More than 6 million Australians could be vaccinated in the last 12 weeks of the year in an ambitious plan floated by the Prime Minister ahead of a meeting of state and territory leaders on Monday afternoon.

Scott Morrison also conceded there was a possibility not all states would embrace home quarantine, another milestone he hoped to reach in the second half of the year for vaccinated returned travellers.

Prime Minister Scott Morrison spoke ahead of the national cabinet meeting on Monday.

Prime Minister Scott Morrison spoke ahead of the national cabinet meeting on Monday.Credit:Brook Mitchell

National cabinet is holding the first of its new biweekly meetings to discuss a reset of the country’s COVID-19 vaccine rollout.

The federal government expects to receive 20 million doses of the Pfizer vaccine from October, as well as doses of the yet-to-be-approved Novavax vaccine. The Prime Minister said he hoped to get the bulk of under-50s immunised in the last three months of the year with the help of mass vaccination hubs.
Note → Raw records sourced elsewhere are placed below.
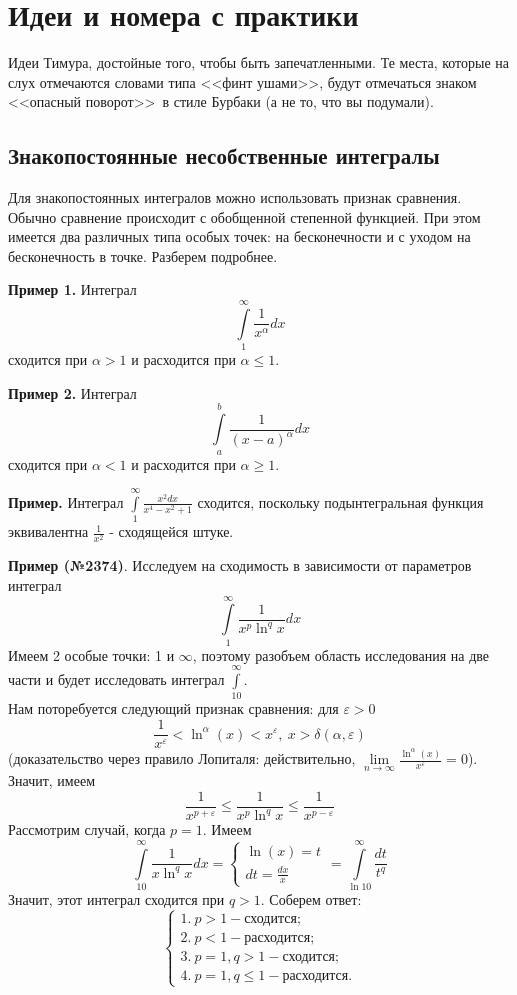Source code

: \chapter{Идеи и номера с практики}
Идеи Тимура, достойные того, чтобы быть запечатленными.
Те места, которые на слух отмечаются словами типа <<финт ушами>>, будут 
отмечаться знаком <<опасный поворот>>~\dbend в стиле Бурбаки (а не то, что
вы подумали). 

\section{Знакопостоянные несобственные интегралы}
Для знакопостоянных интегралов можно использовать признак сравнения.
Обычно сравнение происходит с обобщенной степенной функцией.
При этом имеется два различных типа особых точек: на бесконечности и 
с уходом на бесконечность в точке. Разберем подробнее.

\textbf{Пример 1.} Интеграл 
$$\int\limits_{1}^{\infty}\frac{1}{x^\alpha}dx$$ 
сходится при $\alpha>1$ и расходится при $\alpha\leqslant 1$.

\textbf{Пример 2.} Интеграл
$$\int\limits_{a}^{b}\frac{1}{(x-a)^\alpha}dx$$
сходится при $\alpha<1$ и расходится при $\alpha\geqslant 1$. 

\textbf{Пример.} Интеграл $\int\limits_{1}^{\infty} \frac{x^2dx}{x^4-x^2+1}$ 
сходится, поскольку подынтегральная функция эквивалентна $\frac{1}{x^2}$ - 
сходящейся штуке.


\textbf{Пример (№2374)}. Исследуем на сходимость в зависимости от параметров
интеграл
$$\int\limits_{1}^{\infty} \frac{1}{x^p\ln^q x}dx$$
Имеем 2 особые точки: 1 и $\infty$, поэтому разобъем область исследования
на две части и будет исследовать интеграл $\int\limits_{10}^{\infty}$.\\
Нам поторебуется следующий признак сравнения: для $\varepsilon>0$
$$\frac{1}{x^\varepsilon}<\ln^\alpha(x)<x^\varepsilon,~
x>\delta(\alpha,\varepsilon)$$ 
(доказательство через правило Лопиталя: действительно, 
$\lim\limits_{n \to \infty} \frac{\ln^\alpha(x)}{x^\varepsilon}=0$).\\
Значит, имеем
$$\frac{1}{x^{p+\varepsilon}}\leqslant \frac{1}{x^p\ln^qx}\leqslant 
\frac{1}{x^{p-\varepsilon}}$$ 
Рассмотрим случай, когда $p=1$. Имеем 
$$\int\limits_{10}^{\infty} \frac{1}{x\ln^qx}dx = 
\begin{cases}\ln(x)=t\\dt=\frac{dx}{x}\end{cases} = 
\int\limits_{\ln 10}^{\infty}\frac{dt}{t^q}$$ 
Значит, этот интеграл сходится при $q>1$.
Соберем ответ:
$$\begin{cases}
    1.~ p>1 - \text{сходится;}\\
    2.~ p<1 - \text{расходится;}\\
    3.~ p=1,q>1 - \text{сходится;}\\
    4.~ p=1,q\leqslant 1 - \text{расходится.}
\end{cases}$$



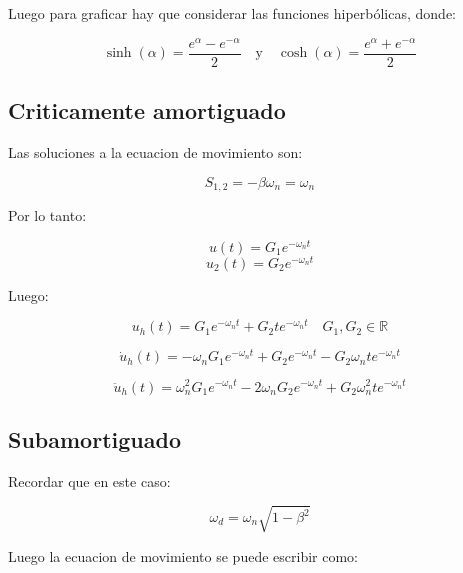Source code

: \documentclass{article}  %
\begin{document}
Luego para graficar hay que considerar las funciones hiperbólicas, donde:

\begin{equation}
    \sinh(\alpha) = \frac{e^{\alpha} - e^{-\alpha}}{2} \quad \text{y} \quad \cosh(\alpha) = \frac{e^{\alpha} + e^{-\alpha}}{2}
\end{equation}


\subsection{Criticamente amortiguado}

Las soluciones a la ecuacion de movimiento son:

\begin{equation}
   S_{1,2} = -\beta \omega_n = \omega_n
\end{equation}

Por lo tanto:

\begin{equation}
    u(t) = G_1e^{-\omega_n t} 
\end{equation}
\begin{equation}
    u_2(t) = G_2e^{-\omega_n t}
\end{equation}

Luego:

\begin{equation}
    u_h(t) = G_1e^{-\omega_n t} + G_2te^{-\omega_n t} \quad G_1, G_2 \in \mathbb{R}
\end{equation}

\begin{equation}
    \dot{u}_h(t) = -\omega_n G_1e^{-\omega_n t} + G_2e^{-\omega_n t} - G_2\omega_n te^{-\omega_n t}
\end{equation}

\begin{equation}
    \ddot{u}_h(t) = \omega_n^2 G_1e^{-\omega_n t} - 2\omega_n G_2e^{-\omega_n t} + G_2\omega_n^2 te^{-\omega_n t}
\end{equation}

\subsection{Subamortiguado}

Recordar que en este caso:

\begin{equation}
    \omega_d = \omega_n \sqrt{1 - \beta^2}
\end{equation}

Luego la ecuacion de movimiento se puede escribir como:
\end{document}
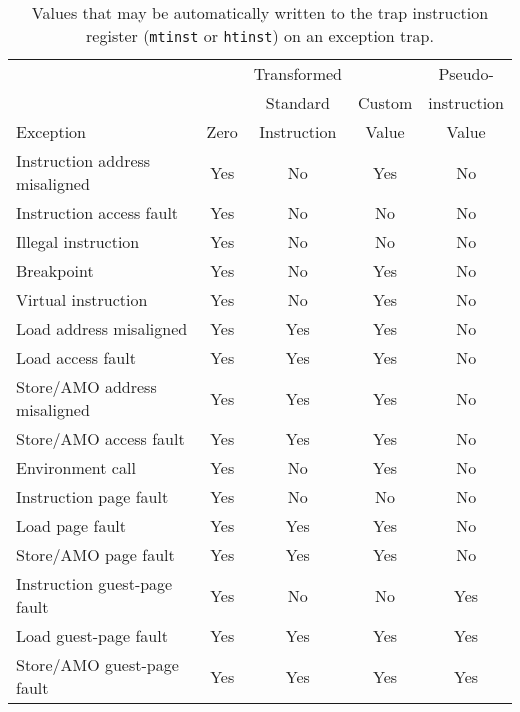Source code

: \begin{table*}[h!]
\begin{center}
\begin{tabular}{|l|c|c|c|c|}
\hline
                               &      & Transformed &        & Pseudo- \\
                               &      & Standard    & Custom & instruction \\
Exception                      & Zero & Instruction & Value  & Value \\
\hline
Instruction address misaligned & Yes  & No          & Yes    & No  \\
\hline
Instruction access fault       & Yes  & No          & No     & No  \\
Illegal instruction            & Yes  & No          & No     & No  \\
Breakpoint                     & Yes  & No          & Yes    & No  \\
Virtual instruction            & Yes  & No          & Yes    & No  \\
\hline
Load address misaligned        & Yes  & Yes         & Yes    & No  \\
Load access fault              & Yes  & Yes         & Yes    & No  \\
Store/AMO address misaligned   & Yes  & Yes         & Yes    & No  \\
Store/AMO access fault         & Yes  & Yes         & Yes    & No  \\
\hline
Environment call               & Yes  & No          & Yes    & No  \\
\hline
Instruction page fault         & Yes  & No          & No     & No  \\
Load page fault                & Yes  & Yes         & Yes    & No  \\
Store/AMO page fault           & Yes  & Yes         & Yes    & No  \\
\hline
Instruction guest-page fault   & Yes  & No          & No     & Yes \\
Load guest-page fault          & Yes  & Yes         & Yes    & Yes \\
Store/AMO guest-page fault     & Yes  & Yes         & Yes    & Yes \\
\hline
\end{tabular}
\end{center}
\caption{Values that may be automatically written to the trap instruction
register ({\tt mtinst} or {\tt htinst}) on an exception trap.}
\label{tab:tinst-values}
\end{table*}

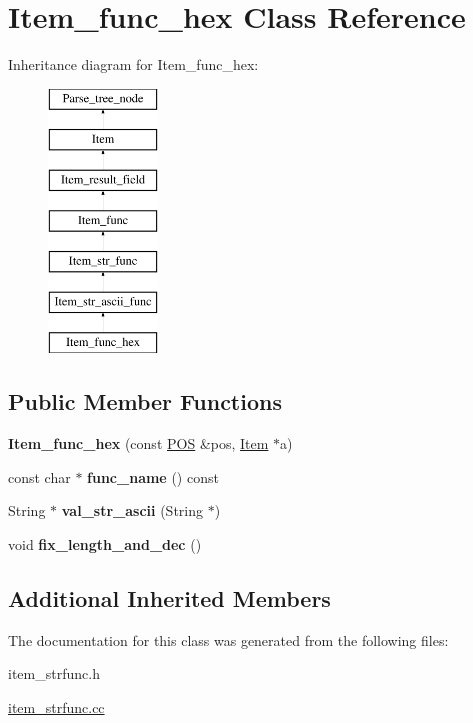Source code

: \hypertarget{classItem__func__hex}{}\section{Item\+\_\+func\+\_\+hex Class Reference}
\label{classItem__func__hex}
Inheritance diagram for Item\+\_\+func\+\_\+hex\+:\begin{figure}[H]
\begin{center}
\leavevmode
\includegraphics[height=7.000000cm]{classItem__func__hex}
\end{center}
\end{figure}
\subsection*{Public Member Functions}
\begin{DoxyCompactItemize}
\item 
\mbox{\label{classItem__func__hex_acd03c4d0bd161d94278912afea7ead22}} 
{\bfseries Item\+\_\+func\+\_\+hex} (const \mbox{\hyperlink{structYYLTYPE}{P\+OS}} \&pos, \mbox{\hyperlink{classItem}{Item}} $\ast$a)
\item 
\mbox{\label{classItem__func__hex_a367821d66fbaf18d4032772bac724a70}} 
const char $\ast$ {\bfseries func\+\_\+name} () const
\item 
\mbox{\label{classItem__func__hex_a9c3074baa72909906a6eec76a51f7110}} 
String $\ast$ {\bfseries val\+\_\+str\+\_\+ascii} (String $\ast$)
\item 
\mbox{\label{classItem__func__hex_a9ddccf38baf34144740d558f37eddfb6}} 
void {\bfseries fix\+\_\+length\+\_\+and\+\_\+dec} ()
\end{DoxyCompactItemize}
\subsection*{Additional Inherited Members}


The documentation for this class was generated from the following files\+:\begin{DoxyCompactItemize}
\item 
item\+\_\+strfunc.\+h\item 
\mbox{\hyperlink{item__strfunc_8cc}{item\+\_\+strfunc.\+cc}}\end{DoxyCompactItemize}
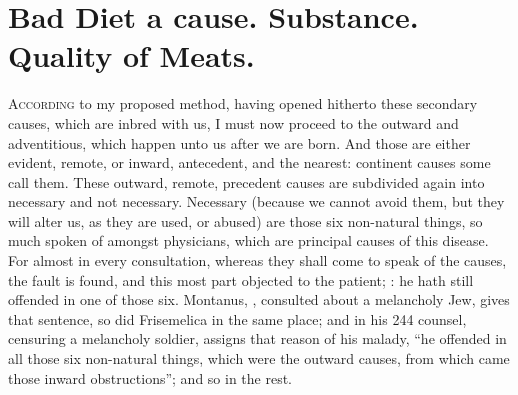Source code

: \section[Bad Diet]{Bad Diet a cause. Substance. Quality of Meats.}\label{sec:bad-diet}

\lettrine{A}{ccording} to my proposed method, having opened hitherto these
secondary causes, which are inbred with us, I must now proceed to the outward
and adventitious, which happen unto us after we are born. And those are either
evident, remote, or inward, antecedent, and the nearest: continent causes some
call them. These outward, remote, precedent causes are subdivided again into
necessary and not necessary. Necessary (because we cannot avoid them, but they
will alter us, as they are used, or abused) are those six non-natural things,
so much spoken of amongst physicians, which are principal causes of this
disease. For almost in every consultation, whereas they shall come to speak of
the causes, the fault is found, and this most part objected to the patient;
: he hath still offended in one of
those six. Montanus, , consulted about a
melancholy Jew, gives that sentence, so did Frisemelica in the same place; and
in his 244 counsel, censuring a melancholy soldier, assigns that reason of his
malady, \enquote{he offended in all those six non-natural things,
which were the outward causes, from which came those inward obstructions}; and
so in the rest.

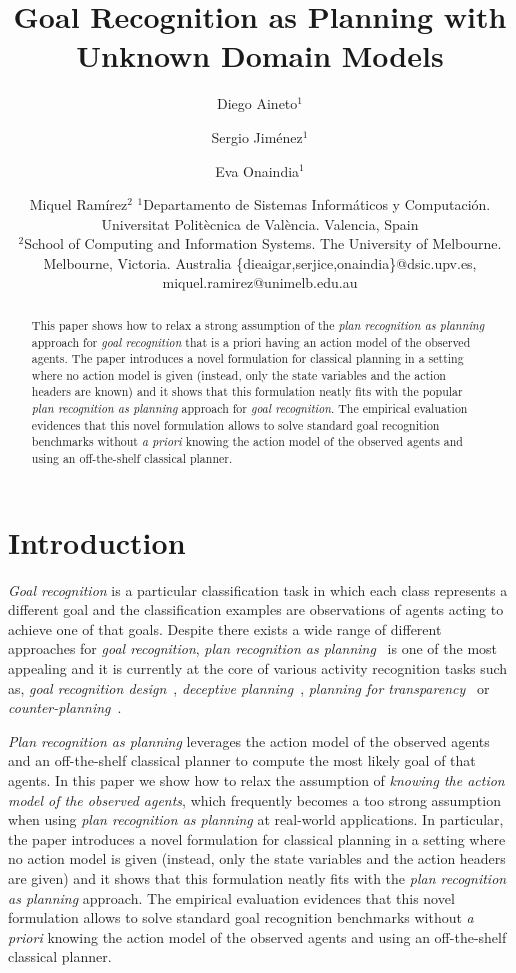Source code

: \documentclass{article}
\title{Goal Recognition as Planning with Unknown Domain Models}
\author{
Diego Aineto$^1$\and
Sergio Jim\'enez$^1$\and
Eva Onaindia$^1$\And
\and
Miquel Ram\'irez$^2$
\affiliations
$^1${\small Departamento de Sistemas Inform\'aticos y Computaci\'on. Universitat Polit\`ecnica de Val\`encia. Valencia, Spain}\\
$^2${\small School of Computing and Information Systems. The University of Melbourne. Melbourne, Victoria. Australia}
\emails
{\scriptsize \{dieaigar,serjice,onaindia\}@dsic.upv.es, miquel.ramirez@unimelb.edu.au}}
\begin{document}
\maketitle

\begin{abstract}
This paper shows how to relax a strong assumption of the {\em plan recognition as planning} approach for {\em goal recognition} that is a priori having an action model of the observed agents. The paper introduces a novel formulation for classical planning in a setting where no action model is given (instead, only the state variables and the action headers are known) and it shows that this formulation neatly fits with the popular {\em plan recognition as planning} approach for {\em goal recognition}. The empirical evaluation evidences that this novel formulation allows to solve standard goal recognition benchmarks without {\em a priori} knowing the action model of the observed agents and using an off-the-shelf classical planner.  
\end{abstract}

\section{Introduction}
\label{sec:introduction}
{\em Goal recognition} is a particular classification task in which each class represents a different goal and the classification examples are observations of agents acting to achieve one of that goals. Despite there exists a wide range of different approaches for {\em goal recognition}, {\em plan recognition as planning}~\cite{ramirez2009plan,ramirez2012plan} is one of the most appealing and it is currently at the core of various activity recognition tasks such as, {\em goal recognition design}~\cite{KerenGK14}, {\em deceptive planning}~\cite{masters2017deceptive}, {\em planning for transparency}~\cite{macnally2018action} or {\em counter-planning}~\cite{PozancoEFB18}.

{\em Plan recognition as planning} leverages the action model of the observed agents and an off-the-shelf classical planner to compute the most likely goal of that agents. In this paper we show how to relax the assumption of {\em knowing the action model of the observed agents}, which frequently becomes a too strong assumption when using {\em plan recognition as planning} at real-world applications.  In particular, the paper introduces a novel formulation for classical planning in a setting where no action model is given (instead, only the state variables and the action headers are given) and it shows that this formulation neatly fits with the {\em plan recognition as planning} approach. The empirical evaluation evidences that this novel formulation allows to solve standard goal recognition benchmarks without {\em a priori} knowing the action model of the observed agents and using an off-the-shelf classical planner.  
\end{document}

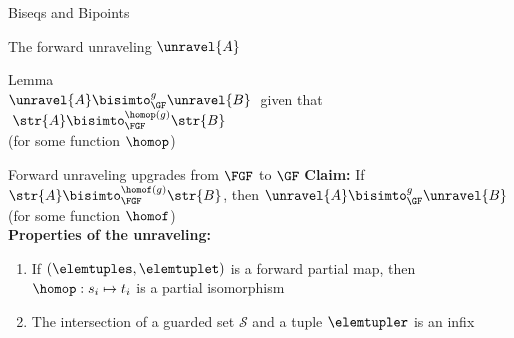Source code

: \documentclass[aspectratio=169]{beamer}
\begin{document}

\begin{frame}{Biseqs and Bipoints}
  
\end{frame}

\begin{frame}{The forward unraveling $\unravel{A}$}
  
\end{frame}

\begin{frame}
  \begin{center}
    \Huge
    {Lemma} \\[0.5ex]
    \huge
    $\unravel{A} \bisimto_{\GF}^{g} \unravel{B}\;$ given that $\;\str{A} \bisimto_{\FGF}^{\homop(g)} \str{B}$ \\[0.2ex]
    \normalsize
    (for some function $\homop$)
  \end{center}
\end{frame}

\begin{frame}{Forward unraveling upgrades from $\FGF$ to $\GF$}
  \textbf{Claim:} If $\str{A} \bisimto_{\FGF}^{\homof(g)} \str{B}$, then $\unravel{A} \bisimto_{\GF}^{g} \unravel{B}$ (for some function $\homof$) \\[1.5em]

  \textbf{Properties of the unraveling:}\\[0.5em]
  \begin{enumerate}
    \item If $(\elemtuples, \elemtuplet)$ is a forward partial map, then $\homop: s_{i} \mapsto t_{i}$ is a partial isomorphism
          \vspace{0.5em}

          
    \item<2> The intersection of a guarded set $\mathcal{S}$ and a tuple $\elemtupler$ is an infix
          \vspace{0.5em}

          
  \end{enumerate}
\end{frame}
\end{document}
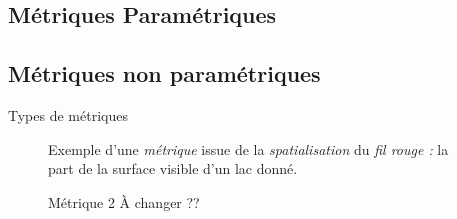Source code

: \subsection{Métriques Paramétriques}

\subsection{Métriques non paramétriques}

\begin{table}
  \centering
  
  \caption{Types de métriques}
  \label{fig:type_metriques}
\end{table}


\begin{figure}
  \centering
  
  \caption{Exemple d'une \emph{métrique} issue de la
    \emph{spatialisation} du \emph{fil rouge :} la part de la surface
    visible d'un lac donné.}
  \label{fig:metrique_part_lac}
\end{figure}


\begin{figure}
  \centering
  
  \caption{Métrique 2 À  changer ??}
\end{figure}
“There’s a lot of work to be done, given that would be effectively, if we wished, a 12-week sprint,” he said. “To be able to do that safely and effectively ... there’d need to be plenty of planning to achieve that.”

Mr Morrison said there were also strong arguments for bringing forward vaccinations for people aged over 50 with the AstraZeneca jab.

Almost 1.6 million doses of both the Pfizer and AstraZeneca vaccines have been administered across the country so far. The rollout has proceeded much more slowly than planned after international supply issues dogged the start.

A change in advice from the country’s top vaccine experts forced the government to shift focus from AstraZeneca to Pfizer for the bulk of the population following a review of the data around a rare but serious side effect from the AstraZeneca vaccine.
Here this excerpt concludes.